**REQUIREMENT**
Take the entries below and print, exactly, the stretch from the line containing "Spring Cloud Config (http://projects.spring.io/spring-cloud/)" through the line containing "For example, we", both included.

**GIVEN INFORMATION**
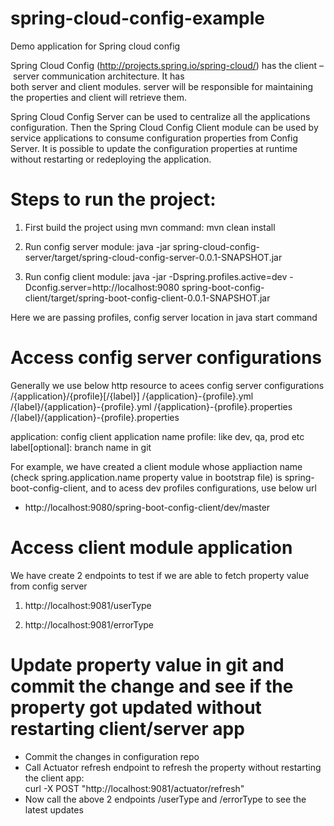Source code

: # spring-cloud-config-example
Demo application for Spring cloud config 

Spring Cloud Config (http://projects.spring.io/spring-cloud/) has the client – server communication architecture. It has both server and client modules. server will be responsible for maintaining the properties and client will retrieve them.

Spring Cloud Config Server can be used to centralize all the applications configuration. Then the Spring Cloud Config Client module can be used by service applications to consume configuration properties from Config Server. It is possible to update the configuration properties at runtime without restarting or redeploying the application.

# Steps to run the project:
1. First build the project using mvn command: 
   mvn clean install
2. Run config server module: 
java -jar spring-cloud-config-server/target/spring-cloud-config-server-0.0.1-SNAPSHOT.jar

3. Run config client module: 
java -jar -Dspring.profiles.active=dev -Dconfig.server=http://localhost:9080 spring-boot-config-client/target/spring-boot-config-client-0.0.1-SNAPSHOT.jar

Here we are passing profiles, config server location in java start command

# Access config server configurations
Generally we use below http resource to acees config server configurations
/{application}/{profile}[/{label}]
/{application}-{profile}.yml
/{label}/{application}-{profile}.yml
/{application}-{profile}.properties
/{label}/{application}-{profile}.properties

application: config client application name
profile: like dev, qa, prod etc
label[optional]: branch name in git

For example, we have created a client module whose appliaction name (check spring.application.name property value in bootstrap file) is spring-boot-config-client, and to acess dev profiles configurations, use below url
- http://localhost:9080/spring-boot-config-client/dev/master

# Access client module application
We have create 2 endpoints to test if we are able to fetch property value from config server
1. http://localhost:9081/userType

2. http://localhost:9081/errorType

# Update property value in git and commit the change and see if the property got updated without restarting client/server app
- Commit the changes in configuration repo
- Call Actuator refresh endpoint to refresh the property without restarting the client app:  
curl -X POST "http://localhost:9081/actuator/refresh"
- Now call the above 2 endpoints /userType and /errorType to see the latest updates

**FINAL ANSWER**
Spring Cloud Config (http://projects.spring.io/spring-cloud/) has the client – server communication architecture. It has both server and client modules. server will be responsible for maintaining the properties and client will retrieve them.

Spring Cloud Config Server can be used to centralize all the applications configuration. Then the Spring Cloud Config Client module can be used by service applications to consume configuration properties from Config Server. It is possible to update the configuration properties at runtime without restarting or redeploying the application.

# Steps to run the project:
1. First build the project using mvn command: 
   mvn clean install
2. Run config server module: 
java -jar spring-cloud-config-server/target/spring-cloud-config-server-0.0.1-SNAPSHOT.jar

3. Run config client module: 
java -jar -Dspring.profiles.active=dev -Dconfig.server=http://localhost:9080 spring-boot-config-client/target/spring-boot-config-client-0.0.1-SNAPSHOT.jar

Here we are passing profiles, config server location in java start command

# Access config server configurations
Generally we use below http resource to acees config server configurations
/{application}/{profile}[/{label}]
/{application}-{profile}.yml
/{label}/{application}-{profile}.yml
/{application}-{profile}.properties
/{label}/{application}-{profile}.properties

application: config client application name
profile: like dev, qa, prod etc
label[optional]: branch name in git

For example, we have created a client module whose appliaction name (check spring.application.name property value in bootstrap file) is spring-boot-config-client, and to acess dev profiles configurations, use below url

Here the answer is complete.